Two very different dynamics are afoot:
1. The stock market's on a tear, up 11 per cent since the election (12 per cent including dividend payouts, compared with about 0 over the comparable period before the election). CEOs parade out of meetings with President Trump, gleeful as they promulgate endorsements of the new president, who clearly makes them feel much better than did his predecessor.
2. Trump's public comments continue to tout his election victory, flout the facts (The Washington Post Factchecker reports: "Out of the 35 days tracked through Feb. 23, there have been no days without any recorded false or misleading claims"), deny the obvious chaos in the White House, and rail against the media (in an unprecedented move, he also banned certain news outlets, including CNN and the New York Times, from a briefing). The Republican Congress is gridlocked on tax cuts and Obamacare repeal. Trump's executive order banning the entry of people from seven Muslim-majority countries and Russia's apparent involvement in the U.S. election are raising profound legal and security questions, while Cabinet appointments, including those of commerce secretary and U.S. trade representative, remain unconfirmed (thus, nothing yet on trade policy).

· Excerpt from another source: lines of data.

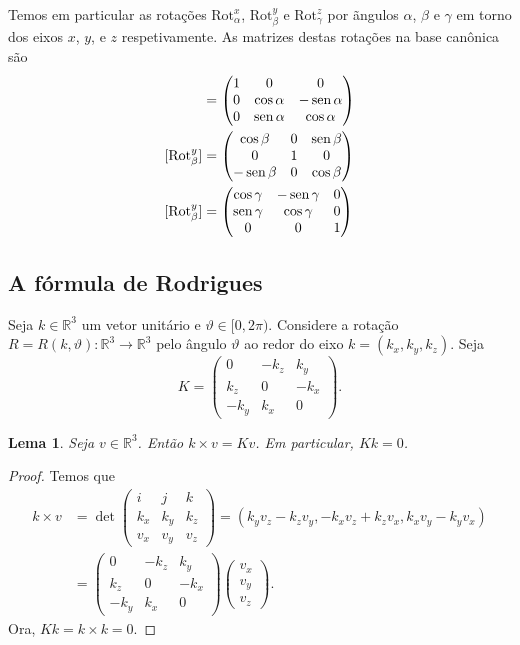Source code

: \documentclass[12pt]{amsart}
\newcommand{\R}{\mathbb R}
\DeclareMathOperator{\sen}{\textrm{\rm sen}}
\newcommand{\rot}[1]{{\textrm{Rot}}_{#1}}
\newtheorem{lemma}[theorem]{Lema}
\theoremstyle{definition}
\begin{document}
Temos em particular as rotações $\rot{\alpha}^x$, $\rot\beta^y$ e $\rot\gamma^z$ 
por ãngulos $\alpha$, $\beta$ e $\gamma$ em torno dos eixos $x$, $y$, e $z$ respetivamente.
As matrizes destas rotações na base canônica são 
\begin{align*}
    [\rot\alpha^x]&=\begin{pmatrix} 1 & 0 & 0 \\ 0 & \cos\alpha & -\sen\alpha \\ 0 & \sen\alpha & \cos\alpha
    \end{pmatrix}\\
    [\rot\beta^y]&=\begin{pmatrix} \cos\beta & 0 & \sen\beta \\ 0 & 1 & 0 \\  -\sen\beta & 0 & \cos\beta\end{pmatrix}\\
    [\rot\beta^y]&=\begin{pmatrix} \cos\gamma & -\sen\gamma  & 0 \\ \sen\gamma & \cos\gamma & 0 \\ 0 & 0 & 1\end{pmatrix}
\end{align*}

\subsection{A fórmula de Rodrigues}
Seja $k\in\R^3$ um vetor unitário e $\vartheta\in[0,2\pi)$. Considere 
a rotação $R=R(k,\vartheta):\R^3\to\R^3$ pelo ângulo $\vartheta$ ao redor do eixo $k=(k_x,k_y,k_z)$. Seja 
\[ 
    K=\begin{pmatrix} 0 & -k_z & k_y \\ k_z & 0 & -k_x \\ -k_y & k_x & 0\end{pmatrix}.
\]
\begin{lemma}
    Seja $v\in\R^3$. Então $k\times v=Kv$. Em particular, $Kk=0$.
\end{lemma}
\begin{proof}
    Temos que 
    \begin{align*}
        k\times v&=\det\begin{pmatrix} i & j & k \\ k_x & k_y & k_z \\ v_x & v_y & v_z \end{pmatrix}
            =(k_yv_z-k_zv_y,-k_xv_z+k_zv_x,k_xv_y-k_yv_x)\\
            &=\begin{pmatrix} 0 & -k_z & k_y \\ k_z & 0 & -k_x \\ -k_y & k_x & 0\end{pmatrix}\begin{pmatrix} v_x \\ v_y \\ v_z\end{pmatrix}.
    \end{align*}
Ora, $Kk=k\times k=0$.
\end{proof}
\end{document}
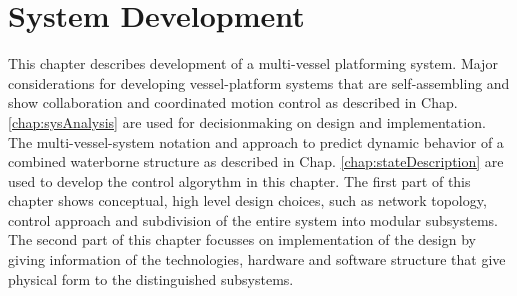 \chapter{System Development}
\label{chap:sysDevelopent}
This chapter describes development of a multi-vessel platforming system. Major considerations for developing vessel-platform systems that are self-assembling and show collaboration and coordinated motion control as described in Chap. \ref{chap:sysAnalysis} are used for decisionmaking on design and implementation. The multi-vessel-system notation and approach to predict dynamic behavior of a combined waterborne structure as described in Chap. \ref{chap:stateDescription} are used to develop the control algorythm in this chapter. 
The first part of this chapter shows conceptual, high level design choices, such as network topology, control approach and subdivision of the entire system into modular subsystems. 
The second part of this chapter focusses on implementation of the design by giving information of the  technologies, hardware and software structure that give physical form to the distinguished subsystems. 


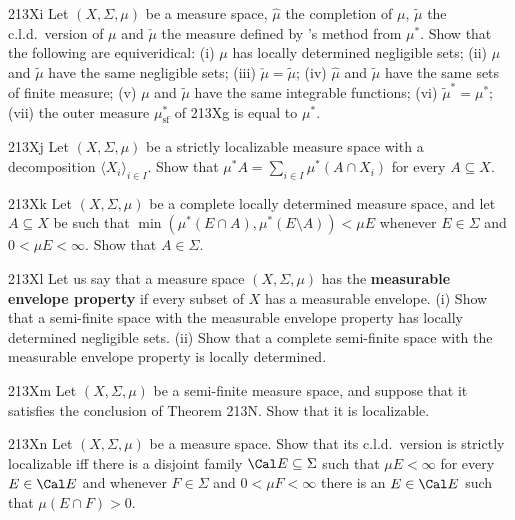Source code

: {\sqheader 213Xi Let $(X,\Sigma,\mu)$ be a measure space, $\hat\mu$ the
completion of $\mu$,
$\tilde\mu$ the c.l.d.\ version of $\mu$
and $\check\mu$ the measure defined by \Caratheodory's method
from $\mu^*$.   Show that the following are equiveridical:
(i) $\mu$ has
locally determined negligible sets;
(ii) $\mu$ and $\tilde\mu$ have the
same negligible sets;
(iii) $\check\mu=\tilde\mu$;
(iv) $\hat\mu$ and $\tilde\mu$ have the same sets of finite measure;
(v) $\mu$ and $\tilde\mu$ have the same integrable functions;
(vi) $\tilde\mu^*=\mu^*$;
(vii) the outer measure $\mu^*_{\text{sf}}$ of 213Xg is equal to $\mu^*$.

\sqheader 213Xj Let $(X,\Sigma,\mu)$ be a strictly localizable measure
space with a decomposition $\langle X_i\rangle_{i\in I}$.   Show that
$\mu^*A=\sum_{i\in I}\mu^*(A\cap X_i)$ for every $A\subseteq X$.

\sqheader 213Xk Let $(X,\Sigma,\mu)$ be a complete locally determined
measure space, and let $A\subseteq X$ be such that
$\min(\mu^*(E\cap A),\mu^*(E\setminus A))<\mu E$ whenever $E\in\Sigma$
and $0<\mu E<\infty$.
Show that $A\in\Sigma$.   

\spheader 213Xl Let us say that a measure space $(X,\Sigma,\mu)$ has the
{\bf measurable envelope property} if every subset of $X$ has a
measurable envelope.   (i) Show that a semi-finite space with the
measurable envelope property has locally determined negligible sets.
(ii) Show that a complete semi-finite space with
the measurable envelope property is locally determined.

\spheader 213Xm Let $(X,\Sigma,\mu)$ be a semi-finite measure space, and
suppose that it satisfies the conclusion of Theorem 213N.   Show that it
is localizable.   

\spheader 213Xn Let $(X,\Sigma,\mu)$ be a measure space.   Show that its
c.l.d.\ version is strictly localizable iff there is a disjoint family
$\Cal E\subseteq\Sigma$ such that $\mu E<\infty$ for every $E\in\Cal E$
and whenever $F\in\Sigma$ and $0<\mu F<\infty$ there is an $E\in\Cal E$
such that $\mu(E\cap F)>0$.

}
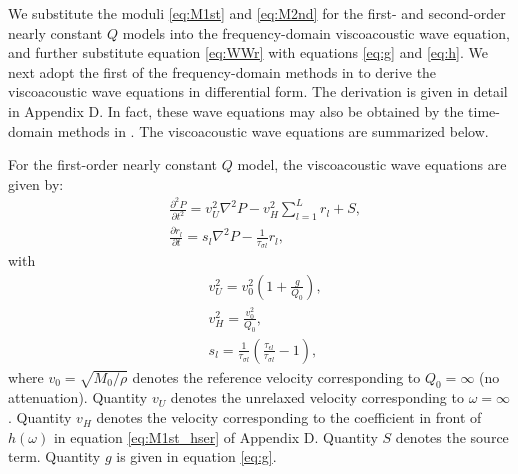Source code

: \documentclass[article]{./macros/elsarticle_qh}
\begin{document}
We substitute the moduli \ref{eq:M1st} and \ref{eq:M2nd} for the first- and second-order nearly constant $Q$ models into the frequency-domain viscoacoustic wave equation, and further substitute equation \ref{eq:WWr} with equations \ref{eq:g} and \ref{eq:h}. We next adopt the first of the frequency-domain methods in \cite{hao.greenhalgh:2019} to derive the viscoacoustic wave equations in differential form. The derivation is given in detail in Appendix D. In fact, these wave equations may also be obtained by the time-domain methods in \cite{hao.greenhalgh:2019}. The viscoacoustic wave equations are summarized below.
  
For the first-order nearly constant $Q$ model, the viscoacoustic wave equations are given by:
\begin{equation} \label{eq:VWE1}
\begin{split}
& \frac{\partial^2 P}{\partial t^2} = v_{U}^2 \nabla^2 P
- v_{H}^2 \sum_{l=1}^{L} r_{l} 
+ S , \\
& \frac{\partial r_{l}}{\partial t} = s_{l} \nabla^2 P
- \frac{1}{\tau_{\sigma l}} r_{l} ,
\end{split}
\end{equation}
with
\begin{align}
& v_{U}^2 = v_{0}^2 \left(
1 + \frac{g}{Q_{0}} \right),              \\
& v_{H}^2 = \frac{v_{0}^2}{Q_{0}},       \\
\label{eq:sl}
& s_{l} = \frac{1}{\tau_{\sigma l}} 
\left(\frac{\tau_{\epsilon l}}{\tau_{\sigma l}} - 1 \right) , 
\end{align}
where $v_{0} = \sqrt{M_{0}/\rho}$ denotes the reference velocity corresponding to $Q_{0}=\infty$ (no attenuation). Quantity $v_{U}$ denotes the unrelaxed velocity corresponding to $\omega=\infty$.  Quantity $v_{H}$ denotes the velocity corresponding to the coefficient in front of $h(\omega)$ in equation \ref{eq:M1st_hser} of Appendix D. Quantity $S$ denotes the source term. Quantity $g$ is given in equation \ref{eq:g}. 
\end{document}
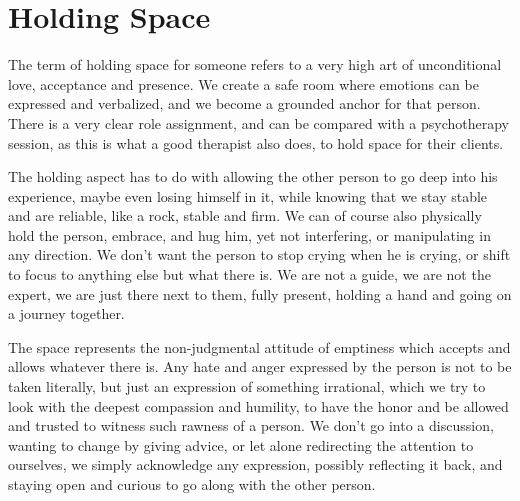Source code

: 

\section{Holding Space}\label{sec:holding-space}


The term of holding space for someone refers to a very high art of unconditional love, acceptance and presence.
We create a safe room where emotions can be expressed and verbalized, and we become a grounded anchor for that person.
There is a very clear role assignment, and can be compared with a psychotherapy session, as this is what a good therapist also does, to hold space for their clients.

The holding aspect has to do with allowing the other person to go deep into his experience, maybe even losing himself in it, while knowing that we stay stable and are reliable, like a rock, stable and firm.
We can of course also physically hold the person, embrace, and hug him, yet not interfering, or manipulating in any direction.
We don't want the person to stop crying when he is crying, or shift to focus to anything else but what there is.
We are not a guide, we are not the expert, we are just there next to them, fully present, holding a hand and going on a journey together.

The space represents the non-judgmental attitude of emptiness which accepts and allows whatever there is.
Any hate and anger expressed by the person is not to be taken literally, but just an expression of something irrational, which we try to look with the deepest compassion and humility, to have the honor and be allowed and trusted to witness such rawness of a person.
We don't go into a discussion, wanting to change by giving advice, or let alone redirecting the attention to ourselves, we simply acknowledge any expression, possibly reflecting it back, and staying open and curious to go along with the other person.

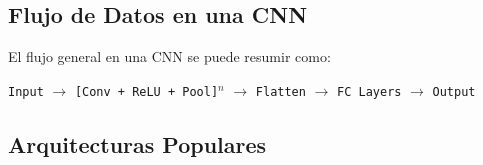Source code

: \subsection{Flujo de Datos en una CNN}

El flujo general en una CNN se puede resumir como:

\begin{center}
\texttt{Input} $\rightarrow$ \texttt{[Conv + ReLU + Pool]}$^n$ $\rightarrow$ \texttt{Flatten} $\rightarrow$ \texttt{FC Layers} $\rightarrow$ \texttt{Output}
\end{center}
%









\subsection{Arquitecturas Populares}

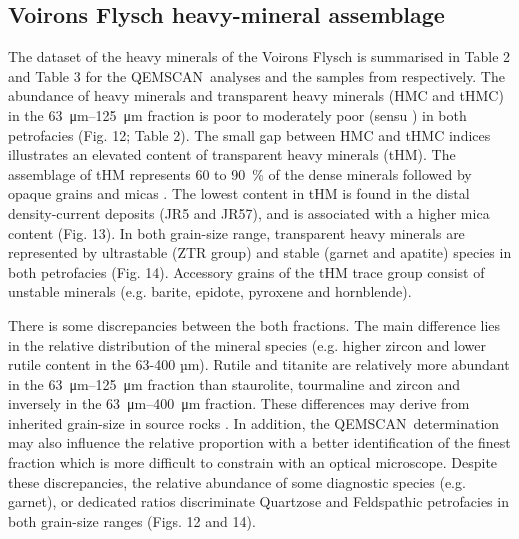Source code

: \documentclass[twoside]{article}
\newcommand\registred{\textsuperscript{\tiny\textregistered}}
\begin{document}
\subsection{Voirons Flysch heavy-mineral assemblage}

The dataset of the heavy minerals of the Voirons Flysch is summarised in Table 2 and Table 3 for the QEMSCAN\registred\ analyses and the samples from \cite{Ragusa2009} respectively. The abundance of heavy minerals and transparent heavy minerals (HMC and tHMC) in the \SIrange{63}{125}{\micro\meter} fraction is poor to moderately poor (sensu \citealp{Garzanti2010}) in both petrofacies (Fig. 12; Table 2). The small gap between HMC and tHMC indices illustrates an elevated content of transparent heavy minerals (tHM). The assemblage of tHM represents 60 to 90~\% of the dense minerals followed by opaque grains and micas \citep{Ragusa2015}. The lowest content in tHM is found in the distal density-current deposits (JR5 and JR57), and is associated with a higher mica content (Fig. 13). In both grain-size range, transparent heavy minerals are represented by ultrastable (ZTR group) and stable (garnet and apatite) species in both petrofacies (Fig. 14). Accessory grains of the tHM trace group consist of unstable minerals (e.g. barite, epidote, pyroxene and hornblende).\par
There is some discrepancies between the both fractions. The main difference lies in the relative distribution of the mineral species (e.g. higher zircon and lower rutile content in the 63-400 µm). Rutile and titanite are relatively more abundant in the \SIrange{63}{125}{\micro\meter} fraction than staurolite, tourmaline and zircon and inversely in the \SIrange{63}{400}{\micro\meter} fraction. These differences may derive from inherited grain-size in source rocks \citep{Morton1999}. In addition, the QEMSCAN\registred\ determination may also influence the relative proportion with a better identification of the finest fraction which is more difficult to constrain with an optical microscope. Despite these discrepancies, the relative abundance of some diagnostic species (e.g. garnet), or dedicated ratios discriminate Quartzose and Feldspathic petrofacies in both grain-size ranges (Figs. 12 and 14).
\end{document}
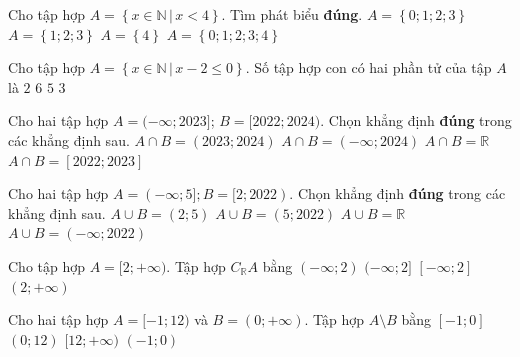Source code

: \begin{ex}%
Cho tập hợp $A=\left\{x \in \mathbb{N}\,|\, x<4\right\}$. Tìm phát biểu \textbf{đúng}.
	\choice
	{\True $A=\left\{0;1;2;3\right\}$}
	{$A=\left\{1;2;3\right\}$}
	{$A=\left\{4\right\}$}
	{$A=\left\{0;1;2;3;4\right\}$}
\end{ex}

\begin{ex}%
	Cho tập hợp $A=\left\{x \in \mathbb{N}\,|\, x-2\leq 0\right\}$. Số tập hợp con có hai phần tử của tập $A$ là
	\choice
	{$2$}
	{$6$}
	{$5$}
	{\True $3$}
\end{ex}

\begin{ex}%
Cho hai tập hợp $A=(-\infty ; 2023]$; $B=[2022 ; 2024)$. Chọn khẳng định \textbf{đúng} trong các khẳng định sau.
\choice
{$A \cap B=(2023 ; 2024)$}
{$A \cap B=(-\infty ; 2024)$}
{$A \cap B=\mathbb{R}$}
{\True $A \cap B=[2022 ; 2023]$}
\end{ex}

\begin{ex}%
Cho hai tập hợp $A=(-\infty ; 5] ; B=[2 ; 2022)$. Chọn khẳng định \textbf{đúng} trong các khẳng định sau.
\choice
{$A \cup B=(2 ; 5)$}
 {$A \cup B=(5 ; 2022)$}
{$A \cup B=\mathbb{R}$}
{$A \cup B=(-\infty ; 2022)$}
\end{ex}

\begin{ex}%
Cho tập hợp $A=[2 ;+\infty)$. Tập hợp $C_{\mathbb{R}} A$ bằng
	\choice
{\True $(-\infty ; 2)$}
{$(-\infty ; 2]$}
{$[-\infty ; 2]$}
{$(2 ;+\infty)$}
\end{ex}

\begin{ex}%
Cho hai tập hợp $A=[-1 ; 12)$ và $B=(0 ;+\infty)$. Tập hợp $A \setminus B$ bằng
\choice
{\True $[-1 ; 0]$}
{$(0 ; 12)$}
{$[12 ;+\infty)$}
{$(-1 ; 0)$}
\end{ex}

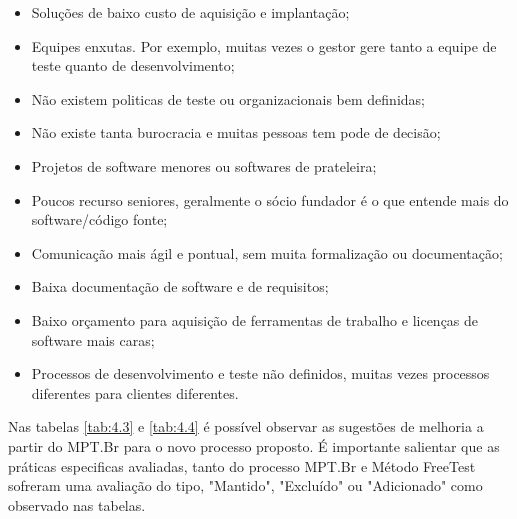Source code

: \begin{itemize}
    \item Soluções de baixo custo de aquisição e implantação;
    \item Equipes enxutas. Por exemplo, muitas vezes o gestor gere tanto a equipe de teste quanto de desenvolvimento;
    \item Não existem politicas de teste ou organizacionais bem definidas;
    \item Não existe tanta burocracia e muitas pessoas tem pode de decisão;
    \item Projetos de software menores ou softwares de prateleira;
    \item Poucos recurso seniores, geralmente o sócio fundador é o que entende mais do software/código fonte;
    \item Comunicação mais ágil e pontual, sem muita formalização ou documentação;
    \item Baixa documentação de software e de requisitos;
    \item Baixo orçamento para aquisição de ferramentas de trabalho e licenças de software mais caras;
    \item Processos de desenvolvimento e teste não definidos, muitas vezes processos diferentes para clientes diferentes.
\end{itemize}

Nas tabelas \ref{tab:4.3} e \ref{tab:4.4} é possível observar as sugestões de melhoria a partir do MPT.Br para o novo processo proposto. É importante salientar que as práticas especificas avaliadas, tanto do processo MPT.Br e Método FreeTest sofreram uma avaliação do tipo, "Mantido", "Excluído" ou "Adicionado" como observado nas tabelas. 

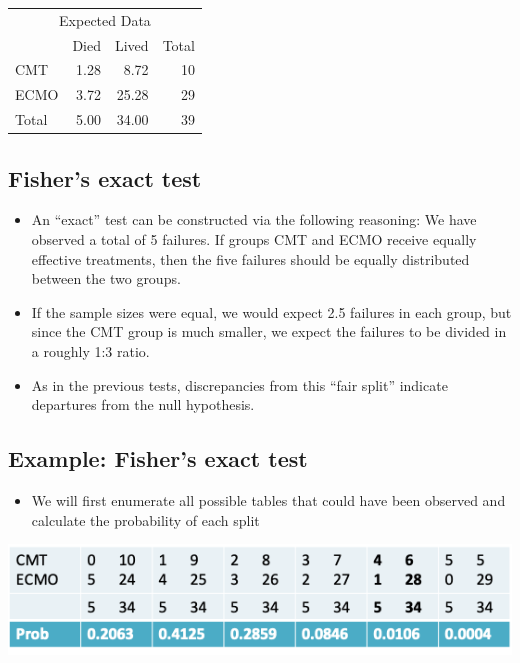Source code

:\documentclass[
]{book}
\providecommand{\tightlist}{%
  \setlength{\itemsep}{0pt}\setlength{\parskip}{0pt}}
\begin{document}
\begin{table}
\centering
\begin{tabular}{l|r|r|r}
\hline
\multicolumn{4}{c}{Expected Data} \\
\cline{1-4}
  & Died & Lived & Total\\
\hline
CMT & 1.28 & 8.72 & 10\\
\hline
ECMO & 3.72 & 25.28 & 29\\
\hline
Total & 5.00 & 34.00 & 39\\
\hline
\end{tabular}
\end{table}

\hypertarget{fishers-exact-test}{%
\subsection{Fisher's exact test}\label{fishers-exact-test}}

\begin{itemize}
\tightlist
\item
  An ``exact'' test can be constructed via the following reasoning: We have observed a total of 5 failures. If groups CMT and ECMO receive equally effective treatments, then the five failures should be equally distributed between the two groups.
\item
  If the sample sizes were equal, we would expect 2.5 failures in each group, but since the CMT group is much smaller, we expect the failures to be divided in a roughly 1:3 ratio.
\item
  As in the previous tests, discrepancies from this ``fair split'' indicate departures from the null hypothesis.
\end{itemize}

\hypertarget{example-fishers-exact-test-1}{%
\subsection{Example: Fisher's exact test}\label{example-fishers-exact-test-1}}

\begin{itemize}
\tightlist
\item
  We will first enumerate all possible tables that could have been observed and calculate the probability of each split
\end{itemize}

\includegraphics[width=1\linewidth]{./8_52}
\end{document}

Given the events in number 2, how could market participants and CEOs conclude everything's fine? You could cite Calvin Coolidge's adage that "the business of America is business," but many of these CEOs lead firms whose businesses depend on steady, well-anchored American leadership to administer global trade, immigrant flows and predictable tax policies.
At one level, the market rally seems based on expectations of tax cuts for businesses and deregulation, both of which imply higher profitability and are probably forthcoming (though they'll probably arrive at a later time and deliver less than markets expect). For example, the Dodd-Frank financial law requires lending institutions to hold more capital as a buffer against loan losses. If that requirement is loosened, lenders can use that currently walled-off capital to buy assets, potentially increasing their bottom lines (and, not incidentally, raising systemic risk).